:: GOAL OF THE EXERCISE ::
Whenever a line below holds the word "naar", count it; then give the total and nothing else.

=-=-=-=-=

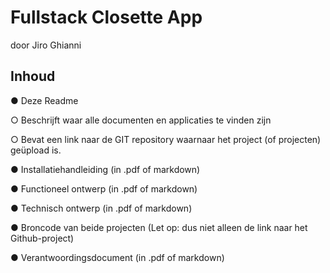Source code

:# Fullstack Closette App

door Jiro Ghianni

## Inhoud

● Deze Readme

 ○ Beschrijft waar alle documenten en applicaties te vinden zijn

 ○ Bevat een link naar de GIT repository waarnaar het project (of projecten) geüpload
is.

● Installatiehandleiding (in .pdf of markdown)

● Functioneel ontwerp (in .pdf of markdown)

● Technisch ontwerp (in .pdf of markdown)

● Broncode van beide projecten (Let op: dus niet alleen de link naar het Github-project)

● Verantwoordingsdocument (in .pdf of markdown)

=-=-=-=-=

:: WRITTEN SOLUTION ::
2